Modeling a Data Distribution |
In addition to summarizing a data distribution as in the preceding example, you can use PROC UNIVARIATE to statistically model a distribution based on a random sample of data. The following statements create a data set named Aircraft that contains the measurements of a position deviation for a sample of 30 aircraft components.

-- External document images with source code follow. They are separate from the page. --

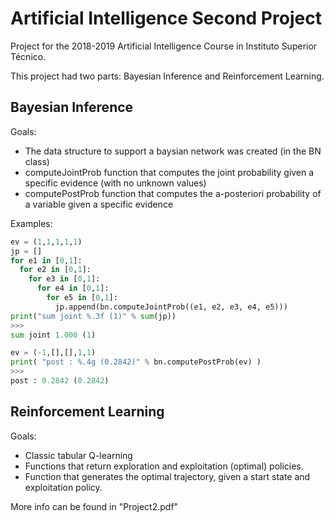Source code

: # Artificial Intelligence Second Project
Project for the 2018-2019 Artificial Intelligence Course in Instituto Superior Técnico.

This project had two parts: Bayesian Inference and Reinforcement Learning.

## Bayesian Inference
Goals:
* The data structure to support a baysian network was created (in the BN class)
* computeJointProb function that computes  the joint probability given a specific evidence (with no unknown values)
* computePostProb function that computes the a-posteriori probability of a variable given a specific evidence

Examples:

```python
ev = (1,1,1,1,1)
jp = []
for e1 in [0,1]:
  for e2 in [0,1]:
    for e3 in [0,1]:
      for e4 in [0,1]:
        for e5 in [0,1]:
          jp.append(bn.computeJointProb((e1, e2, e3, e4, e5)))
print("sum joint %.3f (1)" % sum(jp))
>>>
sum joint 1.000 (1)
```
```python
ev = (-1,[],[],1,1)
print( "post : %.4g (0.2842)" % bn.computePostProb(ev) )
>>>
post : 0.2842 (0.2842)
```

## Reinforcement Learning
Goals:
* Classic tabular Q-learning
* Functions that return exploration and exploitation (optimal) policies.
* Function that generates the optimal trajectory, given a start state and exploitation policy.

More info can be found in "Project2.pdf"
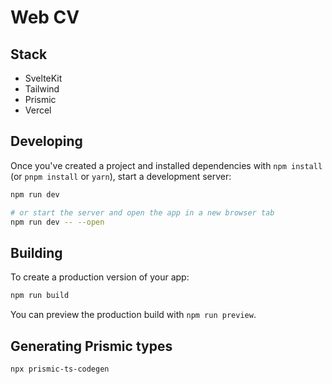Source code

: # Web CV

## Stack

- SvelteKit
- Tailwind
- Prismic
- Vercel

## Developing

Once you've created a project and installed dependencies with `npm install` (or `pnpm install` or `yarn`), start a development server:

```bash
npm run dev

# or start the server and open the app in a new browser tab
npm run dev -- --open
```

## Building

To create a production version of your app:

```bash
npm run build
```

You can preview the production build with `npm run preview`.

## Generating Prismic types

```bash
npx prismic-ts-codegen
```
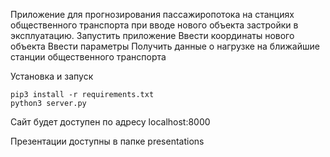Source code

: 
Приложение для прогнозирования пассажиропотока на станциях общественного транспорта при вводе нового объекта застройки в эксплуатацию.
Запустить приложение
Ввести координаты нового объекта
Ввести параметры 
Получить данные о нагрузке на ближайшие станции общественного транспорта


Установка и запуск
```
pip3 install -r requirements.txt
python3 server.py
```

Сайт будет доступен по адресу localhost:8000


Презентации доступны в папке presentations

data Aircraft; input Deviation @@; label Deviation = 'Position Deviation'; datalines; -.00653 0.00141 -.00702 -.00734 -.00649 -.00601 -.00631 -.00148 -.00731 -.00764 -.00275 -.00497 -.00741 -.00673 -.00573 -.00629 -.00671 -.00246 -.00222 -.00807 -.00621 -.00785 -.00544 -.00511 -.00138 -.00609 0.00038 -.00758 -.00731 -.00455 ;
An initial question in the analysis is whether the measurement distribution is normal. The following statements request a table of moments, the tests for normality, and a normal probability plot, which are shown in Figure 4.5 and Figure 4.6:
title 'Position Deviation Analysis'; ods graphics on; ods select Moments TestsForNormality ProbPlot; proc univariate data=Aircraft normaltest; var Deviation; probplot Deviation / normal (mu=est sigma=est) square; label Deviation = 'Position Deviation'; inset mean std / format=6.4; run;
When ODS Graphics is enabled, the procedure produces ODS Graphics output rather than traditional graphics. (See the section Alternatives for Producing Graphics for information about traditional graphics and ODS Graphics.) The INSET statement displays the sample mean and standard deviation on the probability plot.
Position Deviation Analysis |
Moments | |||
---|---|---|---|
N | 30 | Sum Weights | 30 |
Mean | -0.0053067 | Sum Observations | -0.1592 |
Std Deviation | 0.00254362 | Variance | 6.47002E-6 |
Skewness | 1.2562507 | Kurtosis | 0.69790426 |
Uncorrected SS | 0.00103245 | Corrected SS | 0.00018763 |
Coeff Variation | -47.932613 | Std Error Mean | 0.0004644 |
Tests for Normality | ||||
---|---|---|---|---|
Test | Statistic | p Value | ||
Shapiro-Wilk | W | 0.845364 | Pr < W | 0.0005 |
Kolmogorov-Smirnov | D | 0.208921 | Pr > D | <0.0100 |
Cramer-von Mises | W-Sq | 0.329274 | Pr > W-Sq | <0.0050 |
Anderson-Darling | A-Sq | 1.784881 | Pr > A-Sq | <0.0050 |
All four goodness-of-fit tests in Figure 4.5 reject the hypothesis that the measurements are normally distributed.
Figure 4.6 shows a normal probability plot for the measurements. A linear pattern of points following the diagonal reference line would indicate that the measurements are normally distributed. Instead, the curved point pattern suggests that a skewed distribution, such as the lognormal, is more appropriate than the normal distribution.
A lognormal distribution for Deviation is fitted in Example 4.26.
A sample program for this example, univar2.sas, is available in the SAS Sample Library for Base SAS software.